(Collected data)
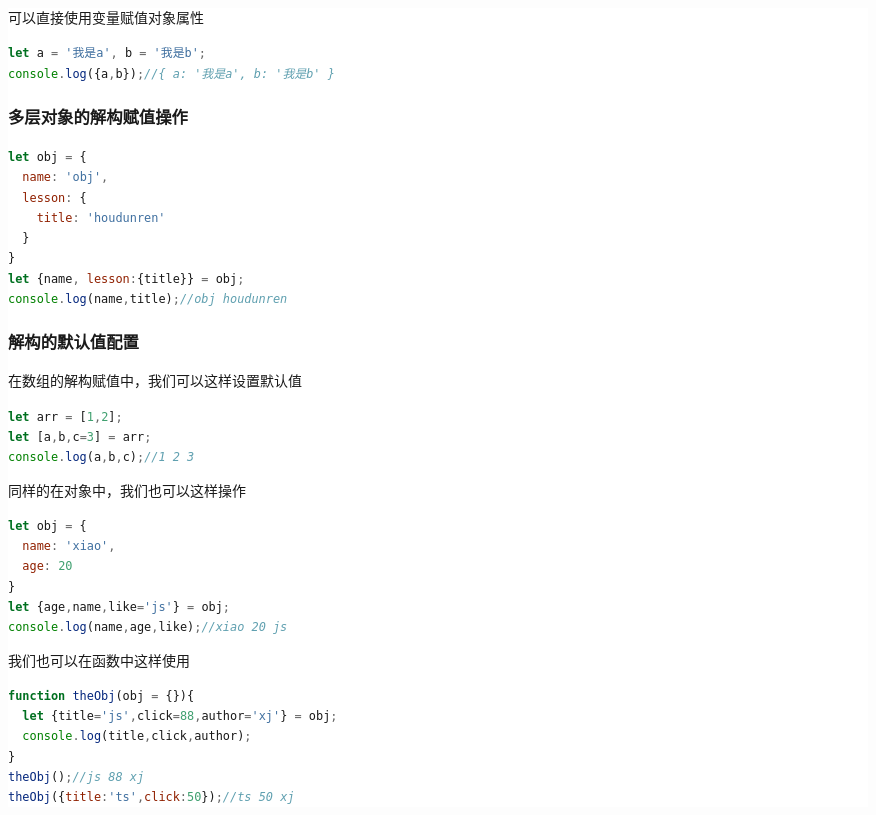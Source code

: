 

可以直接使用变量赋值对象属性

```js
let a = '我是a', b = '我是b';
console.log({a,b});//{ a: '我是a', b: '我是b' }
```



### 多层对象的解构赋值操作

```js
let obj = {
  name: 'obj',
  lesson: {
    title: 'houdunren'
  }
}
let {name, lesson:{title}} = obj;
console.log(name,title);//obj houdunren
```



### 解构的默认值配置

在数组的解构赋值中，我们可以这样设置默认值

```js
let arr = [1,2];
let [a,b,c=3] = arr;
console.log(a,b,c);//1 2 3
```

同样的在对象中，我们也可以这样操作

```js
let obj = {
  name: 'xiao',
  age: 20
}
let {age,name,like='js'} = obj;
console.log(name,age,like);//xiao 20 js
```



我们也可以在函数中这样使用

```js
function theObj(obj = {}){
  let {title='js',click=88,author='xj'} = obj;
  console.log(title,click,author);
}
theObj();//js 88 xj
theObj({title:'ts',click:50});//ts 50 xj
```

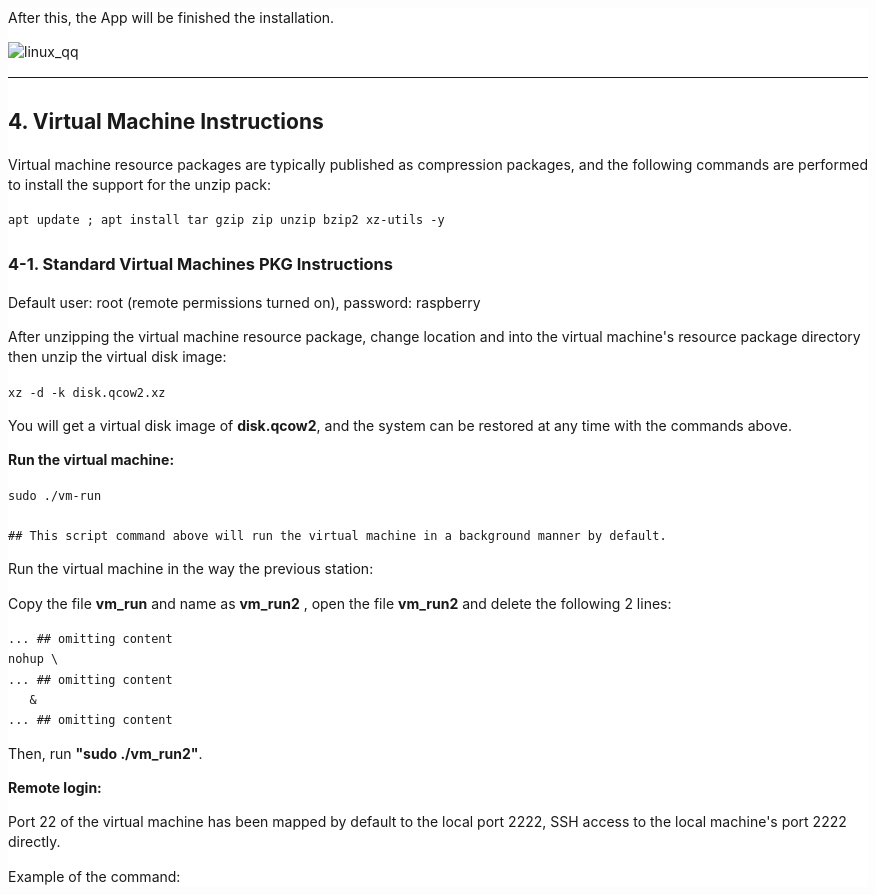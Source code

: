 After this, the App will be finished the installation.

![linux_qq](./images/linux_qq.jpg)

----

## 4. Virtual Machine Instructions

Virtual machine resource packages are typically published as compression packages, and the following commands are performed to install the support for the unzip pack:

```
apt update ; apt install tar gzip zip unzip bzip2 xz-utils -y
```

### 4-1. Standard Virtual Machines PKG Instructions

Default user: root (remote permissions turned on), password: raspberry

After unzipping the virtual machine resource package, change location and into the virtual machine's resource package directory then unzip the virtual disk image:

```
xz -d -k disk.qcow2.xz
```

You will get a virtual disk image of **disk.qcow2**, and the system can be restored at any time with the commands above.

**Run the virtual machine:**

```
sudo ./vm-run

## This script command above will run the virtual machine in a background manner by default.
```

Run the virtual machine in the way the previous station:

Copy the file **vm_run** and name as **vm_run2** , open the file **vm_run2** and delete the following 2 lines:

```
... ## omitting content
nohup \
... ## omitting content
   &
... ## omitting content
```

Then, run **"sudo ./vm_run2"**.

**Remote login:**

Port 22 of the virtual machine has been mapped by default to the local port 2222, SSH access to the local machine's port 2222 directly.

Example of the command:
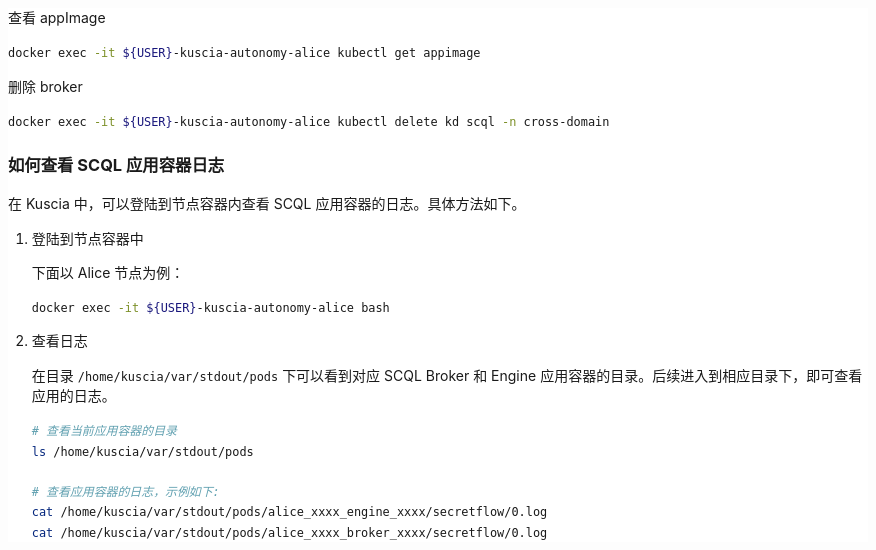 查看 appImage

```bash
docker exec -it ${USER}-kuscia-autonomy-alice kubectl get appimage
```

删除 broker

```bash
docker exec -it ${USER}-kuscia-autonomy-alice kubectl delete kd scql -n cross-domain
```

### 如何查看 SCQL 应用容器日志

在 Kuscia 中，可以登陆到节点容器内查看 SCQL 应用容器的日志。具体方法如下。

1. 登陆到节点容器中

    下面以 Alice 节点为例：

    ```bash
    docker exec -it ${USER}-kuscia-autonomy-alice bash
    ```

2. 查看日志

    在目录 `/home/kuscia/var/stdout/pods` 下可以看到对应 SCQL Broker 和 Engine 应用容器的目录。后续进入到相应目录下，即可查看应用的日志。

    ```bash
    # 查看当前应用容器的目录
    ls /home/kuscia/var/stdout/pods

    # 查看应用容器的日志，示例如下:
    cat /home/kuscia/var/stdout/pods/alice_xxxx_engine_xxxx/secretflow/0.log
    cat /home/kuscia/var/stdout/pods/alice_xxxx_broker_xxxx/secretflow/0.log
    ```
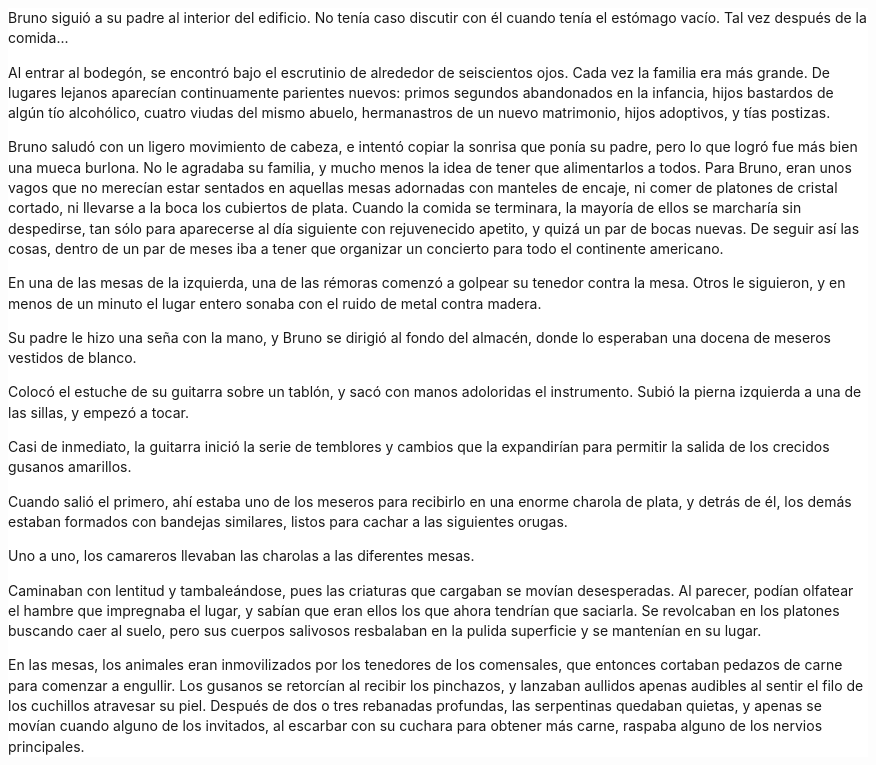 Bruno siguió a su padre al interior del edificio. No tenía caso
discutir con él cuando tenía el estómago vacío. Tal vez después de la
comida...

Al entrar al bodegón, se encontró bajo el escrutinio de alrededor de
seiscientos ojos. Cada vez la familia era más grande. De lugares
lejanos aparecían continuamente parientes nuevos: primos segundos
abandonados en la infancia, hijos bastardos de algún tío alcohólico,
cuatro viudas del mismo abuelo, hermanastros de un nuevo matrimonio,
hijos adoptivos, y tías postizas.

Bruno saludó con un ligero movimiento de cabeza, e intentó copiar la
sonrisa que ponía su padre, pero lo que logró fue más bien una mueca
burlona. No le agradaba su familia, y mucho menos la idea de tener que
alimentarlos a todos. Para Bruno, eran unos vagos que no merecían estar
sentados en aquellas mesas adornadas con manteles de encaje, ni comer
de platones de cristal cortado, ni llevarse a la boca los cubiertos de
plata. Cuando la comida se terminara, la mayoría de ellos se marcharía
sin despedirse, tan sólo para aparecerse al día siguiente con
rejuvenecido apetito, y quizá un par de bocas nuevas. De seguir así las
cosas, dentro de un par de meses iba a tener que organizar un concierto
para todo el continente americano.

En una de las mesas de la izquierda, una de las rémoras comenzó a
golpear su tenedor contra la mesa. Otros le siguieron, y en menos de un
minuto el lugar entero sonaba con el ruido de metal contra madera.

Su padre le hizo una seña con la mano, y Bruno se dirigió al fondo del
almacén, donde lo esperaban una docena de meseros vestidos de blanco.

Colocó el estuche de su guitarra sobre un tablón, y sacó con manos
adoloridas el instrumento. Subió la pierna izquierda a una de las
sillas, y empezó a tocar.

Casi de inmediato, la guitarra inició la serie de temblores y cambios
que la expandirían para permitir la salida de los crecidos gusanos
amarillos.

Cuando salió el primero, ahí estaba uno de los meseros para recibirlo
en una enorme charola de plata, y detrás de él, los demás estaban
formados con bandejas similares, listos para cachar a las siguientes
orugas.

Uno a uno, los camareros llevaban las charolas a las diferentes mesas.

Caminaban con lentitud y tambaleándose, pues las criaturas que cargaban
se movían desesperadas. Al parecer, podían olfatear el hambre que
impregnaba el lugar, y sabían que eran ellos los que ahora tendrían que
saciarla. Se revolcaban en los platones buscando caer al suelo, pero
sus cuerpos salivosos resbalaban en la pulida superficie y se mantenían
en su lugar.

En las mesas, los animales eran inmovilizados por los tenedores de los
comensales, que entonces cortaban pedazos de carne para comenzar a
engullir. Los gusanos se retorcían al recibir los pinchazos, y lanzaban
aullidos apenas audibles al sentir el filo de los cuchillos atravesar
su piel. Después de dos o tres rebanadas profundas, las serpentinas
quedaban quietas, y apenas se movían cuando alguno de los invitados, al
escarbar con su cuchara para obtener más carne, raspaba alguno de los
nervios principales.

- _Problem_
Reply with one number, the count of lines in the records that include the word "title".

- _Problem solution_
6